Un ejemplo puede aclarar la afirmación: la paciencia bíblica de la colectividad ante la tiranía de Gómez. Durante veintisiete años, los hombres de ese tiempo no hicieron nada, o tan solo poca cosa, para librarse de un régimen nefasto y oscuro. Solo un puñado de valientes dio la cara, mientras el lúgubre mandón envejecía y preparaba una muerte apacible en la cama ante la vista de un pueblo adormecido y silencioso. Para criticar tal abandono de las obligaciones ciudadanas hay que meterse en el pellejo de quienes mostraron entonces proverbial quietud, no en balde una manifestación de su parte ante las calamidades de la época corría el riesgo de la tortura, de cárceles encarnizadas y de muertes horribles. Así las cosas, condenar la indiferencia que caracterizó a nuestros antecesores, sin detenerse en las hachas que esperaban por su pescuezo, es, por lo menos, un análisis sin fundamento serio. Algo parecido, con las variantes provocadas por el paso del tiempo, sucedió durante el perezjimenismo.

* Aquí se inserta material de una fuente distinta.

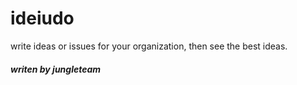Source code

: ideiudo
=======

write ideas or issues for your organization, then see the best ideas.

##### writen by jungleteam #####
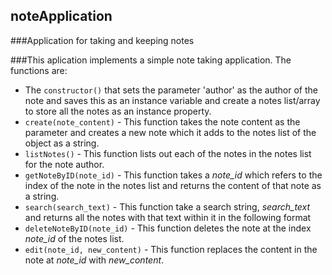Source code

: ## noteApplication
###Application for taking and keeping notes

###This aplication implements a simple note taking application. The functions are:

- The `constructor()` that sets the parameter 'author' as the author of the note and saves this as an instance variable and create a notes list/array to store all the notes as an instance property.
- `create(note_content)` - This function takes the note content as the parameter and creates a new note which it adds to the notes list of the object as a string.
- `listNotes()` - This function lists out each of the notes in the notes list for the note author.
- `getNoteByID(note_id)` - This function takes a _*note_id*_ which refers to the index of the note in the notes list and returns the content of that note as a string.
- `search(search_text)` - This function take a search string, _*search_text*_ and returns all the notes with that text within it in the following format
- `deleteNoteByID(note_id)` - This function deletes the note at the index _*note_id*_ of the notes list.
- `edit(note_id, new_content)` - This function replaces the content in the note at _*note_id*_ with _*new_content*_.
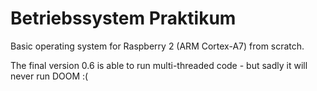 # Betriebssystem Praktikum
Basic operating system for Raspberry 2 (ARM Cortex-A7) from scratch.


The final version 0.6 is able to run multi-threaded code - but sadly it will never run DOOM :(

Lo mismo debe suceder con la sociedad de nuestros días, cuya vacilación ante las calamidades de la dictadura es un rasgo evidente que nos congrega sin paliativos. La dictadura ha hecho con nosotros lo que ha querido porque la hemos dejado, porque no hemos sido capaces de pararle el trote. Ni siquiera en situaciones apretadas para el dictador y para sus secuaces del alto gobierno, como la del gran triunfo de la oposición en las últimas elecciones de la AN, ha podido la sociedad responder con énfasis las atrocidades de los verdugos. Mejor oportunidad no tuvimos para plantarle cara, pero la dejamos pasar. Preferimos los tumbos a las conductas firmes y las voces estridentes que se pierden en la nada para provocar situaciones de asentamiento del régimen cuya corrección no parece cercana. La vacilación colectiva encuentra el culpable en el liderazgo de la oposición, no solo por la estatura de las posibilidades que ha dejado pasar como si cual cosa, sino también porque los hijos de la vacilación prefieren achacar sus culpas a los vacilantes más visibles y desguarnecidos. En realidad, todos estamos metidos en el mismo saco, seguramente con la excepción del movimiento estudiantil.

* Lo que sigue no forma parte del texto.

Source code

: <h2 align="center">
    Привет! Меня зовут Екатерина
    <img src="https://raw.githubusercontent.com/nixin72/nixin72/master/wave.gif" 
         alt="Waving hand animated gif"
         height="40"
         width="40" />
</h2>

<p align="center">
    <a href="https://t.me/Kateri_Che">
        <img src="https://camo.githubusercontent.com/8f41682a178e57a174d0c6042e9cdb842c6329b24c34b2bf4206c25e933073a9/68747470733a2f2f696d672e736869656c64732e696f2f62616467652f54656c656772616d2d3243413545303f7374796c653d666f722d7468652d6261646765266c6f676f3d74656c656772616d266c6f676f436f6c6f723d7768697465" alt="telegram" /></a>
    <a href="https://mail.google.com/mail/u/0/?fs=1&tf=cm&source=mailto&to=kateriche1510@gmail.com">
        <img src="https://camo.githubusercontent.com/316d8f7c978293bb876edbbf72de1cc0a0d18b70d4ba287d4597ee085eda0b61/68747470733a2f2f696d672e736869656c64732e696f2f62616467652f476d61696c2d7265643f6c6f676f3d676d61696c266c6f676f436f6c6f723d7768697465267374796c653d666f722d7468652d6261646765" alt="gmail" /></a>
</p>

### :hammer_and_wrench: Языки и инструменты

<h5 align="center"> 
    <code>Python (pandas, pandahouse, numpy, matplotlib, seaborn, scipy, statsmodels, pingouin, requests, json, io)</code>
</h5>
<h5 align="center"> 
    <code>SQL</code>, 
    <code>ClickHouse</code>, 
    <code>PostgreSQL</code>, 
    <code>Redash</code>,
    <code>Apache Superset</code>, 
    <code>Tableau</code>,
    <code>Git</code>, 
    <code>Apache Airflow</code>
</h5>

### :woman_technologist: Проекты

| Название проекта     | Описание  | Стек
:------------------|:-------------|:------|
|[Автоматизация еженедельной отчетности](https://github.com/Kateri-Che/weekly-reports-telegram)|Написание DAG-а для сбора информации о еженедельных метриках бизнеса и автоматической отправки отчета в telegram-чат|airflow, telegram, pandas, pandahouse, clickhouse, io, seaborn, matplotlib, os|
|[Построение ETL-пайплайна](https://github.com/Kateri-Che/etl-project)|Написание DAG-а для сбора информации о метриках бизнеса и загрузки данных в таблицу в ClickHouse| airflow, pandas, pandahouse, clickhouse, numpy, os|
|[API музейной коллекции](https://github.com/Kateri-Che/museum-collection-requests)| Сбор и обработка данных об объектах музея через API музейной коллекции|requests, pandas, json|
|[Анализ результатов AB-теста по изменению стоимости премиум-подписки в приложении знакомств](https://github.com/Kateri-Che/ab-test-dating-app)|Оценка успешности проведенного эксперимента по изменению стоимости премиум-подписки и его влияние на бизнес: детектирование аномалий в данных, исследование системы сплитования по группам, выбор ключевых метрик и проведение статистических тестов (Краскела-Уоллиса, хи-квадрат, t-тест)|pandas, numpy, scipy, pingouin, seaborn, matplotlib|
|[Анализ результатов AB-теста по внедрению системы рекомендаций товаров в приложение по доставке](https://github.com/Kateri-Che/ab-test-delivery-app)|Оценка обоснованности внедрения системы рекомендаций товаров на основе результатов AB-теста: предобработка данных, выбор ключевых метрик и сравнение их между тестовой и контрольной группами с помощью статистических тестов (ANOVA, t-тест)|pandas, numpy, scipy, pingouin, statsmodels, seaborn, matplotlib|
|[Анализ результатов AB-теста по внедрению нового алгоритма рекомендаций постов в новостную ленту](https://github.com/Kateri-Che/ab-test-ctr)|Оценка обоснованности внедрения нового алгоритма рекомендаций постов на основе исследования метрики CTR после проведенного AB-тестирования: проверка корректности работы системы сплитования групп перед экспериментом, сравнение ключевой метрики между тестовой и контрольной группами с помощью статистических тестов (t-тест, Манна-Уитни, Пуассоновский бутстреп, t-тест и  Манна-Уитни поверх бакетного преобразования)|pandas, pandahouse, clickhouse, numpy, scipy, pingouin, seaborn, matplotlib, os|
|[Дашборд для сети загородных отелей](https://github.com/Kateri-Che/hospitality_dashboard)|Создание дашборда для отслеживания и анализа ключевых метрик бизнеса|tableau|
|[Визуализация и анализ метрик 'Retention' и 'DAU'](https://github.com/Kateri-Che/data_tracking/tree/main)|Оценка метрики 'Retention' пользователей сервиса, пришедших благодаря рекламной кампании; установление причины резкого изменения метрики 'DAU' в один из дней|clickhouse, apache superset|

No hemos parado mientes en las presiones de la dictadura, es decir, en una razón capaz de explicar los motivos de una escandalosa vacilación compartida. La saña de los mandones contra los opositores más combativos y contra sus familiares, las cárceles habituadas a encerrar presos políticos, la usual manipulación de procesos judiciales, la prepotencia de la militarada, el discurso amenazante contra manifestaciones aisladas de autonomía, los insultos de portavoces del oficialismo que parecen gendarmes de las Sagradas, la manipulación sin subterfugios de los procesos electorales, el ataque cotidiano a los medios de comunicación, las licencias que se permiten a los delincuentes y las pocas cuotas concedidas para paliar el hambre forman un conjunto de decisiones pensadas y ejecutadas a propósito para que la vacilación permanezca sin solución de continuidad. El panorama no ofrece razones para enorgullecernos como sociedad, más bien nos arroja baldes de agua fría en la cara, pero su identificación puede ser un primer paso para volver a la vida.